> [About this task]: Repeat the data below with no changes.

> [Data for review]:
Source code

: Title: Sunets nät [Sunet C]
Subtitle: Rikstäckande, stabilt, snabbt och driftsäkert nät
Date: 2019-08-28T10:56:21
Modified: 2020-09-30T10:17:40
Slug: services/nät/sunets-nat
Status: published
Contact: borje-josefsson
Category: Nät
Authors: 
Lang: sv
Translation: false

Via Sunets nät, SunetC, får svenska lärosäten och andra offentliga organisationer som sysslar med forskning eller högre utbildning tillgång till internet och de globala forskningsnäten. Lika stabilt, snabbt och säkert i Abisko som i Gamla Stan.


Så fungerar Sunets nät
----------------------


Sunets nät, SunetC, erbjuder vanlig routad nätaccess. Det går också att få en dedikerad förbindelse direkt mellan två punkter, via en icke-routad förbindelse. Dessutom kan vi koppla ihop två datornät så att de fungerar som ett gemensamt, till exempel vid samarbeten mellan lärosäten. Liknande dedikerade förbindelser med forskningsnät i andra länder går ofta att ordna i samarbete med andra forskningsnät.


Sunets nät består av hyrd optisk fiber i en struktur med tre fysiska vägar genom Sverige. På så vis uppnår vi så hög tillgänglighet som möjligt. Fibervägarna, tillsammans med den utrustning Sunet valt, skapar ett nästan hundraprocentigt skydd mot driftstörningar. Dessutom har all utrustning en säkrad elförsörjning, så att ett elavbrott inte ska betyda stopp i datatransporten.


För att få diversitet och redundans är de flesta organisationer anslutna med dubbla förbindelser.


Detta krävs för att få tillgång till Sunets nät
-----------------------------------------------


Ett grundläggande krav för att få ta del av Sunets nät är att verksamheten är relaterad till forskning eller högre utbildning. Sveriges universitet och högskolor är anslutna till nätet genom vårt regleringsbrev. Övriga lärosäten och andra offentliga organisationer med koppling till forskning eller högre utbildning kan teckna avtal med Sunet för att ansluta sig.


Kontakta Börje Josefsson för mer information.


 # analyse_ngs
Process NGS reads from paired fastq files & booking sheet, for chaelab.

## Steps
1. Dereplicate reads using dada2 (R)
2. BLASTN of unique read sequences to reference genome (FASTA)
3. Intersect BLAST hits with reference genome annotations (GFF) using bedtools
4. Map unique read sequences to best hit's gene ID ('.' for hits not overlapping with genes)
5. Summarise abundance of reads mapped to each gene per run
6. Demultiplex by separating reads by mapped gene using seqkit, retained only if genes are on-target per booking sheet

> [Completed exercise]:
Source code

: Title: Sunets nät [Sunet C]
Subtitle: Rikstäckande, stabilt, snabbt och driftsäkert nät
Date: 2019-08-28T10:56:21
Modified: 2020-09-30T10:17:40
Slug: services/nät/sunets-nat
Status: published
Contact: borje-josefsson
Category: Nät
Authors: 
Lang: sv
Translation: false

Via Sunets nät, SunetC, får svenska lärosäten och andra offentliga organisationer som sysslar med forskning eller högre utbildning tillgång till internet och de globala forskningsnäten. Lika stabilt, snabbt och säkert i Abisko som i Gamla Stan.


Så fungerar Sunets nät
----------------------


Sunets nät, SunetC, erbjuder vanlig routad nätaccess. Det går också att få en dedikerad förbindelse direkt mellan två punkter, via en icke-routad förbindelse. Dessutom kan vi koppla ihop två datornät så att de fungerar som ett gemensamt, till exempel vid samarbeten mellan lärosäten. Liknande dedikerade förbindelser med forskningsnät i andra länder går ofta att ordna i samarbete med andra forskningsnät.


Sunets nät består av hyrd optisk fiber i en struktur med tre fysiska vägar genom Sverige. På så vis uppnår vi så hög tillgänglighet som möjligt. Fibervägarna, tillsammans med den utrustning Sunet valt, skapar ett nästan hundraprocentigt skydd mot driftstörningar. Dessutom har all utrustning en säkrad elförsörjning, så att ett elavbrott inte ska betyda stopp i datatransporten.


För att få diversitet och redundans är de flesta organisationer anslutna med dubbla förbindelser.


Detta krävs för att få tillgång till Sunets nät
-----------------------------------------------


Ett grundläggande krav för att få ta del av Sunets nät är att verksamheten är relaterad till forskning eller högre utbildning. Sveriges universitet och högskolor är anslutna till nätet genom vårt regleringsbrev. Övriga lärosäten och andra offentliga organisationer med koppling till forskning eller högre utbildning kan teckna avtal med Sunet för att ansluta sig.


Kontakta Börje Josefsson för mer information.


 # analyse_ngs
Process NGS reads from paired fastq files & booking sheet, for chaelab.

## Steps
1. Dereplicate reads using dada2 (R)
2. BLASTN of unique read sequences to reference genome (FASTA)
3. Intersect BLAST hits with reference genome annotations (GFF) using bedtools
4. Map unique read sequences to best hit's gene ID ('.' for hits not overlapping with genes)
5. Summarise abundance of reads mapped to each gene per run
6. Demultiplex by separating reads by mapped gene using seqkit, retained only if genes are on-target per booking sheet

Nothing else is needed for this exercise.